What do you do with a check to a deceased person, after the estate is closed?

It’s not uncommon to get a check made out to a deceased relative after the estate is closed. Must you reopen the estate to deposit the one check? The time and expense of that process will likely preclude doing so, unless it’s a really big check.

A Tennessee statute can help.

Tennessee Code 45-2-711 gives banks the ability to pay out small checks to the administrator of an estate, even if the estate was not officially opened, or it has been closes. It reads, in part:

[W]here the qualified executor or administrator of a decedent has been discharged and a check or checks made payable to the decedent is presented to the bank for payment or collection, the bank may, in its discretion, … pay out the proceeds of one (1) or more checks made payable to the deceased, whether written or electronic, all sums that do not exceed two thousand five hundred dollars ($2,500) in the aggregate: To the executor named in any will known to the bank whether probated or not; (B) To any personal representative appointed by a court whether active or discharged.

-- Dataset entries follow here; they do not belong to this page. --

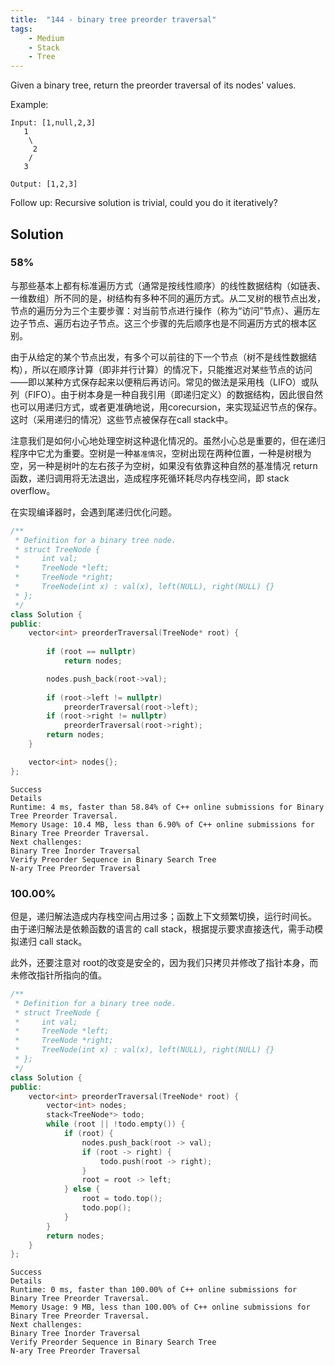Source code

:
 ```yaml
---
title:  "144 - binary tree preorder traversal"
tags: 
    - Medium
    - Stack
    - Tree
---
```

Given a binary tree, return the preorder traversal of its nodes' values.

Example:
```
Input: [1,null,2,3]
   1
    \
     2
    /
   3

Output: [1,2,3]
```
Follow up: Recursive solution is trivial, could you do it iteratively?

## Solution

### 58%

与那些基本上都有标准遍历方式（通常是按线性顺序）的线性数据结构（如链表、一维数组）所不同的是，树结构有多种不同的遍历方式。从二叉树的根节点出发，节点的遍历分为三个主要步骤：对当前节点进行操作（称为“访问”节点）、遍历左边子节点、遍历右边子节点。这三个步骤的先后顺序也是不同遍历方式的根本区别。

由于从给定的某个节点出发，有多个可以前往的下一个节点（树不是线性数据结构），所以在顺序计算（即非并行计算）的情况下，只能推迟对某些节点的访问——即以某种方式保存起来以便稍后再访问。常见的做法是采用栈（LIFO）或队列（FIFO）。由于树本身是一种自我引用（即递归定义）的数据结构，因此很自然也可以用递归方式，或者更准确地说，用corecursion，来实现延迟节点的保存。
这时（采用递归的情况）这些节点被保存在call stack中。

注意我们是如何小心地处理空树这种退化情况的。虽然小心总是重要的，但在递归程序中它尤为重要。空树是一种`基准情况`，空树出现在两种位置，一种是树根为空，另一种是树叶的左右孩子为空树，如果没有依靠这种自然的基准情况 return函数，递归调用将无法退出，造成程序死循环耗尽内存栈空间，即 stack overflow。

在实现编译器时，会遇到尾递归优化问题。

```c++
/**
 * Definition for a binary tree node.
 * struct TreeNode {
 *     int val;
 *     TreeNode *left;
 *     TreeNode *right;
 *     TreeNode(int x) : val(x), left(NULL), right(NULL) {}
 * };
 */
class Solution {
public:
    vector<int> preorderTraversal(TreeNode* root) {
        
        if (root == nullptr)
            return nodes;

        nodes.push_back(root->val);
    
        if (root->left != nullptr)
            preorderTraversal(root->left);
        if (root->right != nullptr)
            preorderTraversal(root->right);
        return nodes;
    }

    vector<int> nodes{};
};
```

```
Success
Details 
Runtime: 4 ms, faster than 58.84% of C++ online submissions for Binary Tree Preorder Traversal.
Memory Usage: 10.4 MB, less than 6.90% of C++ online submissions for Binary Tree Preorder Traversal.
Next challenges:
Binary Tree Inorder Traversal
Verify Preorder Sequence in Binary Search Tree
N-ary Tree Preorder Traversal
```

### 100.00%

但是，递归解法造成内存栈空间占用过多；函数上下文频繁切换，运行时间长。
由于递归解法是依赖函数的语言的 call stack，根据提示要求直接迭代，需手动模拟递归 call stack。

此外，还要注意对 root的改变是安全的，因为我们只拷贝并修改了指针本身，而未修改指针所指向的值。
```c++
/**
 * Definition for a binary tree node.
 * struct TreeNode {
 *     int val;
 *     TreeNode *left;
 *     TreeNode *right;
 *     TreeNode(int x) : val(x), left(NULL), right(NULL) {}
 * };
 */
class Solution {
public:
    vector<int> preorderTraversal(TreeNode* root) {
        vector<int> nodes;
        stack<TreeNode*> todo;
        while (root || !todo.empty()) {
            if (root) {
                nodes.push_back(root -> val);
                if (root -> right) {
                    todo.push(root -> right);
                }
                root = root -> left;
            } else {
                root = todo.top();
                todo.pop();
            }
        }
        return nodes;
    }
};
```

```
Success
Details 
Runtime: 0 ms, faster than 100.00% of C++ online submissions for Binary Tree Preorder Traversal.
Memory Usage: 9 MB, less than 100.00% of C++ online submissions for Binary Tree Preorder Traversal.
Next challenges:
Binary Tree Inorder Traversal
Verify Preorder Sequence in Binary Search Tree
N-ary Tree Preorder Traversal
```
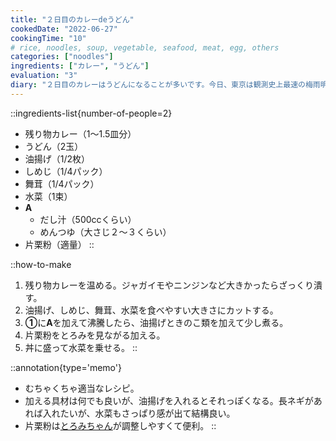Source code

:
 ```yaml
---
title: "２日目のカレーdeうどん"
cookedDate: "2022-06-27"
cookingTime: "10"
# rice, noodles, soup, vegetable, seafood, meat, egg, others
categories: ["noodles"]
ingredients: ["カレー", "うどん"]
evaluation: "3"
diary: "２日目のカレーはうどんになることが多いです。今日、東京は観測史上最速の梅雨明けとなったそうです。くらくらするような暑さ、体調に気をつけてやっていきたいです。"
---
```


::ingredients-list{number-of-people=2}
- 残り物カレー（1～1.5皿分）
- うどん（2玉）
- 油揚げ（1/2枚）
- しめじ（1/4パック）
- 舞茸（1/4パック）
- 水菜（1束）
- **A**
  - だし汁（500ccくらい）
  - めんつゆ（大さじ２～３くらい）
- 片栗粉（適量）
::

::how-to-make
1. 残り物カレーを温める。ジャガイモやニンジンなど大きかったらざっくり潰す。
2. 油揚げ、しめじ、舞茸、水菜を食べやすい大きさにカットする。
3. **①**に**A**を加えて沸騰したら、油揚げときのこ類を加えて少し煮る。
4. 片栗粉をとろみを見ながる加える。
5. 丼に盛って水菜を乗せる。
::

::annotation{type='memo'}
- むちゃくちゃ適当なレシピ。
- 加える具材は何でも良いが、油揚げを入れるとそれっぽくなる。長ネギがあれば入れたいが、水菜もさっぱり感が出て結構良い。
- 片栗粉は[とろみちゃん](https://marusan-mita.co.jp/toromichan/)が調整しやすくて便利。
::
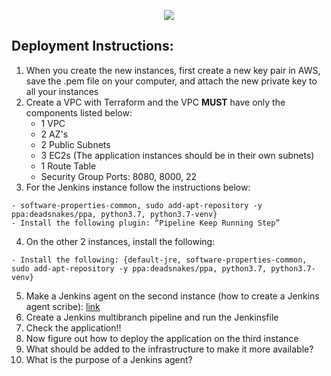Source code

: <p align="center">
<img src="https://github.com/kura-labs-org/kuralabs_deployment_1/blob/main/Kuralogo.png">
</p>

## Deployment Instructions:
1. When you create the new instances, first create a new key pair in AWS, save the .pem file on your computer, and attach the new private key to all your instances
2. Create a VPC with Terraform and the VPC **MUST** have only the components listed below:
    - 1 VPC
    - 2 AZ's
    - 2 Public Subnets
    - 3 EC2s (The application instances should be in their own subnets) 
    - 1 Route Table
    - Security Group Ports: 8080, 8000, 22
3. For the Jenkins instance follow the instructions below:
```
- software-properties-common, sudo add-apt-repository -y ppa:deadsnakes/ppa, python3.7, python3.7-venv}
- Install the following plugin: “Pipeline Keep Running Step”
```
4. On the other 2 instances, install the following:
```
- Install the following: {default-jre, software-properties-common, sudo add-apt-repository -y ppa:deadsnakes/ppa, python3.7, python3.7-venv}
```
5. Make a Jenkins agent on the second instance (how to create a Jenkins agent scribe): [link](https://scribehow.com/shared/Step-by-step_Guide_Creating_an_Agent_in_Jenkins__xeyUT01pSAiWXC3qN42q5w)
6. Create a Jenkins multibranch pipeline and run the Jenkinsfile 
7. Check the application!!
8. Now figure out how to deploy the application on the third instance
9. What should be added to the infrastructure to make it more available?
10. What is the purpose of a Jenkins agent?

Thus, a bank has the right to simply cash the check. However, banks are not required to do this. The law simply gives them the option.

As a practical matter, a lot of banks are not willing to do this and the law won’t make them do it. This is one of those instances where a relationship with a bank is valuable. It’s also an instance where a diplomatic lawyer may be able to explain and sweet talk the banker, and save you time and money.

Bad bankers never die, they just lose interest.

Bad bankers never die, they just lose interest.